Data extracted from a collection
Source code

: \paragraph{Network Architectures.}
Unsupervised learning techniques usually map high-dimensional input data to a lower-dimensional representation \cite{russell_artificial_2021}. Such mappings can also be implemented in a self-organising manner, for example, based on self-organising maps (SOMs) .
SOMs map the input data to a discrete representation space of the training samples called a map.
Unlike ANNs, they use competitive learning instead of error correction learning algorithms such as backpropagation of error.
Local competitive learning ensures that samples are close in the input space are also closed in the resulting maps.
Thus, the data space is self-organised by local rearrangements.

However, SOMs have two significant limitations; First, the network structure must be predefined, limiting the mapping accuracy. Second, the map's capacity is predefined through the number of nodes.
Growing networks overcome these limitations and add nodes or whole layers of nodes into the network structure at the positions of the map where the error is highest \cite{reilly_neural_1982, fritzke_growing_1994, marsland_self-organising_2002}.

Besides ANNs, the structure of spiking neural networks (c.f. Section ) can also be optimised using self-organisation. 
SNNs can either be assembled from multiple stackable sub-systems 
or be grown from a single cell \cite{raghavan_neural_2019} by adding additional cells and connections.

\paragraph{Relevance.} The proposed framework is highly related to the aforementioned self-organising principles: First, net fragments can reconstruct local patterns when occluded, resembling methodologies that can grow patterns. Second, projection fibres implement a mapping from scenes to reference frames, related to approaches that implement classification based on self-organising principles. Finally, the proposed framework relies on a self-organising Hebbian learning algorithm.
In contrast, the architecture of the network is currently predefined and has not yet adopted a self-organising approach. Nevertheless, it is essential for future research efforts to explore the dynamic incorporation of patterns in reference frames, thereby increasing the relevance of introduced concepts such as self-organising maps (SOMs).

## WORK TO COMPLETE
Type the data out again, exactly.

## YOUR SOLUTION
Source code

: \paragraph{Network Architectures.}
Unsupervised learning techniques usually map high-dimensional input data to a lower-dimensional representation \cite{russell_artificial_2021}. Such mappings can also be implemented in a self-organising manner, for example, based on self-organising maps (SOMs) .
SOMs map the input data to a discrete representation space of the training samples called a map.
Unlike ANNs, they use competitive learning instead of error correction learning algorithms such as backpropagation of error.
Local competitive learning ensures that samples are close in the input space are also closed in the resulting maps.
Thus, the data space is self-organised by local rearrangements.

However, SOMs have two significant limitations; First, the network structure must be predefined, limiting the mapping accuracy. Second, the map's capacity is predefined through the number of nodes.
Growing networks overcome these limitations and add nodes or whole layers of nodes into the network structure at the positions of the map where the error is highest \cite{reilly_neural_1982, fritzke_growing_1994, marsland_self-organising_2002}.

Besides ANNs, the structure of spiking neural networks (c.f. Section ) can also be optimised using self-organisation. 
SNNs can either be assembled from multiple stackable sub-systems 
or be grown from a single cell \cite{raghavan_neural_2019} by adding additional cells and connections.

\paragraph{Relevance.} The proposed framework is highly related to the aforementioned self-organising principles: First, net fragments can reconstruct local patterns when occluded, resembling methodologies that can grow patterns. Second, projection fibres implement a mapping from scenes to reference frames, related to approaches that implement classification based on self-organising principles. Finally, the proposed framework relies on a self-organising Hebbian learning algorithm.
In contrast, the architecture of the network is currently predefined and has not yet adopted a self-organising approach. Nevertheless, it is essential for future research efforts to explore the dynamic incorporation of patterns in reference frames, thereby increasing the relevance of introduced concepts such as self-organising maps (SOMs).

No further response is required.